Downsides of C language culture?

Posted Aug 28, 2024 10:36 UTC (Wed) by ringerc (subscriber, #3071) [Link]

Yes this can absolutely be the case.

I've been on the other side at times telling people "no, this isn't how to approach this problem," "this tool works best using a set-based rather than iterative formulation", "this isn't the right tool to solve your problem". I've also done a lot of walking people back from "I want to do X" until we get to "I want to solve problem Y" then forward again to find effective solutions without their assumptions and preconceptions.

So I get it.

And yes sometimes I too have said "dear God no you don't want to do that and here's why". By which I mean "if you attempt this you are in for a world of pain and slow failure."

But I do my best not to tell people that they're wrong for wanting to solve a problem at all. Or that the tool I'm help them with is unsuitable for their particular problem right now.

The real trouble arises when all problems are reframed around the tool's capabilities.

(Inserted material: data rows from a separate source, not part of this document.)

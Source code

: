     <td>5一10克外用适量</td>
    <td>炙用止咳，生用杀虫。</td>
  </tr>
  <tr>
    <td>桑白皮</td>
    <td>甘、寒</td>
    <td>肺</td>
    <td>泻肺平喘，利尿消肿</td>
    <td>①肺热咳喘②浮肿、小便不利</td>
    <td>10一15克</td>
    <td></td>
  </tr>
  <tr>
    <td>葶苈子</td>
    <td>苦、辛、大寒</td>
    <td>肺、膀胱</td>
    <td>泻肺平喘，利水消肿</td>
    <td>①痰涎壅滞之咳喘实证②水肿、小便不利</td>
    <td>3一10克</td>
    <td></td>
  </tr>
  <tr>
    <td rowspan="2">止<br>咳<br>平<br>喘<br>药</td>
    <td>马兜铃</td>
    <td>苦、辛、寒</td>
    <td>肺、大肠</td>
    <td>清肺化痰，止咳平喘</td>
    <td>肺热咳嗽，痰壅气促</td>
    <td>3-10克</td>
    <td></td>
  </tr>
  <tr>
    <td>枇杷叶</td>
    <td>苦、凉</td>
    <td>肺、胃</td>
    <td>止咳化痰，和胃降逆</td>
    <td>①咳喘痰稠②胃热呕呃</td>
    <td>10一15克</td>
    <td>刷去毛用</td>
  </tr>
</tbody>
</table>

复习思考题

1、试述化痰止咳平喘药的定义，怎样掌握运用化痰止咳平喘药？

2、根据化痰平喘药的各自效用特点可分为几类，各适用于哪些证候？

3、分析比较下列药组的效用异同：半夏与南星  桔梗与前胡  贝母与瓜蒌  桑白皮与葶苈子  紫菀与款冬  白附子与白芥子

You don't want dynamic loading of functionality (because golang doesn't/didn't do that), decouple it via gRPC services and immutable containers because it's Just Better(TM). You don't ever want to use dynamic key/value data in relational DB because it's fundamentally wrong, stop wanting to do that (unless your RDBMS has dymaic set types or something in which case you're allowed to want it for appropriate use cases). The list goes on.

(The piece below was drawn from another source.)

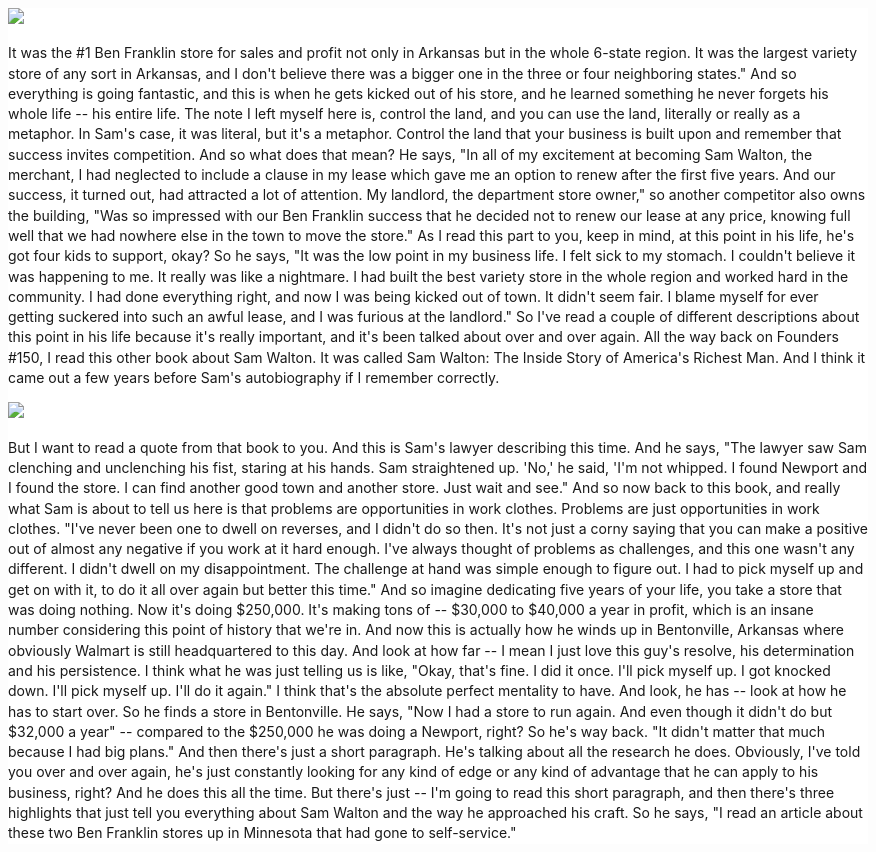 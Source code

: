 ![](https://www.foundersnotes.com/static/images/new_icons/chevron-down-alt-thin.svg)

It was the #1 Ben Franklin store for sales and profit not only in Arkansas but in the whole 6-state region. It was the largest variety store of any sort in Arkansas, and I don't believe there was a bigger one in the three or four neighboring states." And so everything is going fantastic, and this is when he gets kicked out of his store, and he learned something he never forgets his whole life -- his entire life. The note I left myself here is, control the land, and you can use the land, literally or really as a metaphor. In Sam's case, it was literal, but it's a metaphor. Control the land that your business is built upon and remember that success invites competition. And so what does that mean? He says, "In all of my excitement at becoming Sam Walton, the merchant, I had neglected to include a clause in my lease which gave me an option to renew after the first five years. And our success, it turned out, had attracted a lot of attention. My landlord, the department store owner," so another competitor also owns the building, "Was so impressed with our Ben Franklin success that he decided not to renew our lease at any price, knowing full well that we had nowhere else in the town to move the store." As I read this part to you, keep in mind, at this point in his life, he's got four kids to support, okay? So he says, "It was the low point in my business life. I felt sick to my stomach. I couldn't believe it was happening to me. It really was like a nightmare. I had built the best variety store in the whole region and worked hard in the community. I had done everything right, and now I was being kicked out of town. It didn't seem fair. I blame myself for ever getting suckered into such an awful lease, and I was furious at the landlord." So I've read a couple of different descriptions about this point in his life because it's really important, and it's been talked about over and over again. All the way back on Founders #150, I read this other book about Sam Walton. It was called Sam Walton: The Inside Story of America's Richest Man. And I think it came out a few years before Sam's autobiography if I remember correctly.

![](https://www.foundersnotes.com/static/images/new_icons/chevron-down-alt-thin.svg)

But I want to read a quote from that book to you. And this is Sam's lawyer describing this time. And he says, "The lawyer saw Sam clenching and unclenching his fist, staring at his hands. Sam straightened up. 'No,' he said, 'I'm not whipped. I found Newport and I found the store. I can find another good town and another store. Just wait and see." And so now back to this book, and really what Sam is about to tell us here is that problems are opportunities in work clothes. Problems are just opportunities in work clothes. "I've never been one to dwell on reverses, and I didn't do so then. It's not just a corny saying that you can make a positive out of almost any negative if you work at it hard enough. I've always thought of problems as challenges, and this one wasn't any different. I didn't dwell on my disappointment. The challenge at hand was simple enough to figure out. I had to pick myself up and get on with it, to do it all over again but better this time." And so imagine dedicating five years of your life, you take a store that was doing nothing. Now it's doing $250,000. It's making tons of -- $30,000 to $40,000 a year in profit, which is an insane number considering this point of history that we're in. And now this is actually how he winds up in Bentonville, Arkansas where obviously Walmart is still headquartered to this day. And look at how far -- I mean I just love this guy's resolve, his determination and his persistence. I think what he was just telling us is like, "Okay, that's fine. I did it once. I'll pick myself up. I got knocked down. I'll pick myself up. I'll do it again." I think that's the absolute perfect mentality to have. And look, he has -- look at how he has to start over. So he finds a store in Bentonville. He says, "Now I had a store to run again. And even though it didn't do but $32,000 a year" -- compared to the $250,000 he was doing a Newport, right? So he's way back. "It didn't matter that much because I had big plans." And then there's just a short paragraph. He's talking about all the research he does. Obviously, I've told you over and over again, he's just constantly looking for any kind of edge or any kind of advantage that he can apply to his business, right? And he does this all the time. But there's just -- I'm going to read this short paragraph, and then there's three highlights that just tell you everything about Sam Walton and the way he approached his craft. So he says, "I read an article about these two Ben Franklin stores up in Minnesota that had gone to self-service."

Downsides of C language culture?

Posted Aug 23, 2024 14:21 UTC (Fri) by viro (subscriber, #7872) [Link] (4 responses)

You do realize that "future Rust rewrites" would have to do exact same kind of work, don't you? Unless you believe in Sapir-Whorf bollocks to truly breath-taking extent, that is...

Downsides of C language culture?

Posted Aug 23, 2024 17:16 UTC (Fri) by NYKevin (subscriber, #129325) [Link] (3 responses)

I don't think anyone is claiming that Rust is a free lunch. My understanding of the argument is more along the following lines:

* This general category of work has to be done (because otherwise, your code is buggy).
* In Rust, the compiler can enforce that you either do it correctly, or pinky swear that you've done it correctly for this specific line/block of code (i.e. you have to write unsafe).
* In C, the compiler does help you to some extent, but it will not outright fail to compile if you miss a spot or do something wrong.
* Rust doesn't reduce the amount of work that needs to be done, but it does make it easier to confirm that you've done all of the work you wanted to do.
* Arguably, Rust does slightly increase the amount of work to be done, because you probably need to implement some kind of typestate API to enforce correctness, and that is probably more complex than an idiomatic implementation in C would be. But you only have to do this once (per API that you want to protect), and typestates are not especially hard to implement (in Rust). So, assuming lots of callsites that need to be checked for correctness, this is an acceptable tradeoff.

Downsides of C language culture?

Posted Aug 23, 2024 19:33 UTC (Fri) by viro (subscriber, #7872) [Link] (2 responses)

Not the point. I don't give a rat's arse for advocacy and culture wars of any description. Language is a tool; it might be more or less convenient to express some things, but let's not dive into the linguistic relativity nonsense - it does *not* shape ones thoughts. If you are unable to separate the concepts from specific syntax, you simply do not understand the language in question.

Rust type system is interesting in some respects; in any case, C type system is pretty weak. Memory safety is obviously a desirable property of program (and it's a property of program, not of a language), and so are correctness proofs in that area. And automating some parts of those proofs is obviously useful - to an extent determined by how good your build coverage is, which is a bloody serious caveat for the kernel. The hard part is to find out _what_ to verify. And that is language-independent; you need to reason about the things done by the program to come up with invariants and predicates that need to be verified. And if you end up with "OK, it's actually safe here, but the reasons are seriously convoluted", you need to come up with some way to massage the damn thing to make the proof of safety more straightforward, etc.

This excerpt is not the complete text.